Drusilla Dunjee Houston

Drusilla Dunjee Houston photo

Drusilla Dunjee Houston is a 4-Time AALBC.com Bestselling Author

Drusilla Dunjee Houston (January 20, 1876 – February 8, 1941) was born in Harper’s Ferry, West Virginia. Her parents were Rev. John William Dunjee and Lydia Taylor Dunjee. Her father was influential in the American Baptist Home Missionary Society and traveled throughout the country establishing Baptist congregations in areas inhabited by poor Black rural dwellers. During these times Houston lived in numerous states on the Eastern Seaboard, in the South, the Northeast and finally the Midwest in Oklahoma.  Houston and was one of ten siblings, only five of whom lived to adulthood.  The other survivors included Roscoe, Irving, Blanche and Ella. The most famous of her siblings was Roscoe Conkling Dunjee, Editor of the Oklahoma Black Dispatch, an influential mid-western newspaper with national prominence.  Houston was Contributing Editor but assumed major responsibility in keeping the paper financially solvent, while at the same time conducting her own research and writing thousands of articles on important historical and social matters, including the Tulsa Race Massacre.

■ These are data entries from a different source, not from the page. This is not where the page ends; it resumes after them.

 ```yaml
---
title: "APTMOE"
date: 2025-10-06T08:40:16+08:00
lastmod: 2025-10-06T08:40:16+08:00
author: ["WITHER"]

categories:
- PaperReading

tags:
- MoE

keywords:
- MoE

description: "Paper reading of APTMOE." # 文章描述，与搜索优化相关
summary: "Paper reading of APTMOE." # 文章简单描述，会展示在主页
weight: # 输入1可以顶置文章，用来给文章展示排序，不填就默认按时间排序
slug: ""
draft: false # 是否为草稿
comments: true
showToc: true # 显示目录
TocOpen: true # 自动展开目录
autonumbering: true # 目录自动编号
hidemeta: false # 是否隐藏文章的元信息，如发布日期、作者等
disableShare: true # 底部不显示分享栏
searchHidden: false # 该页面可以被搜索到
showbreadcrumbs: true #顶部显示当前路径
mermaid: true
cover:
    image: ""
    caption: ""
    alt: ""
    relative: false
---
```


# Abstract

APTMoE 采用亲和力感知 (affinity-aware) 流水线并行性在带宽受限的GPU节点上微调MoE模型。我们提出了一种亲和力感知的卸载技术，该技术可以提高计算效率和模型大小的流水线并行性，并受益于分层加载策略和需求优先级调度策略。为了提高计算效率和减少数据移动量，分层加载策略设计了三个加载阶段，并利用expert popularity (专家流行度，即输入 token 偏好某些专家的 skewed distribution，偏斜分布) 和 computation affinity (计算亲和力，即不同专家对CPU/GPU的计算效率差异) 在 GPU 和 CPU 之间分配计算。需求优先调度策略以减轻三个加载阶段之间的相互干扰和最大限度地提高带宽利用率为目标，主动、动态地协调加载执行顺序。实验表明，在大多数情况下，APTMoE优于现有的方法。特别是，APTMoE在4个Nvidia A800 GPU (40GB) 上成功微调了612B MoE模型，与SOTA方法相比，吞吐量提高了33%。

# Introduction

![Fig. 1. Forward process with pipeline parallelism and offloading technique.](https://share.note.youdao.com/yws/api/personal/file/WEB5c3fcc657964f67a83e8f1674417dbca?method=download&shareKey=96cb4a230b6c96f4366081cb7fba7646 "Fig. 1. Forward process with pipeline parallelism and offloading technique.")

Her work is broad and comprehensive and was quite advanced for its time. Its audience was not confined to scholars but the layperson, particularly Black folk, who were in need of a accurate tonic to boost Black self-esteem. It retains a powerful value even today, more than seventy years since its initial publication.”
Runoko Rashidi

Like many African American women writers swallowed up and languishing in the historical gap, Houston is one of the most prolific and all but forgotten African American women writers of the 20th century. Considered a “historian without portfolio” and dismissed as a serious historian and writer by leading Black male historians of Post Emancipation and the Harlem Renaissance, e.g., W.E.B. DuBois, Alaine Locke, Carter G. Woodson and others,  Houston burst on the historical literary scene in 1926 with Volume I of her magnum opus Wonderful Ethiopians of the Ancient Cushite Empire Book 1: Nations of the Cushite Empire, Marvelous Facts from Authentic Records  thought to represent the crowning achievement of Drusilla Dunjee Houston’s literary life.  With this work, Houston is remembered as the earliest known and possibly the only African American woman to write a multi-volume study of ancient Africa where she boldly proclaimed in 1926, an African origin of civilization and culture during one of the most turbulent periods for black Americans in American history.  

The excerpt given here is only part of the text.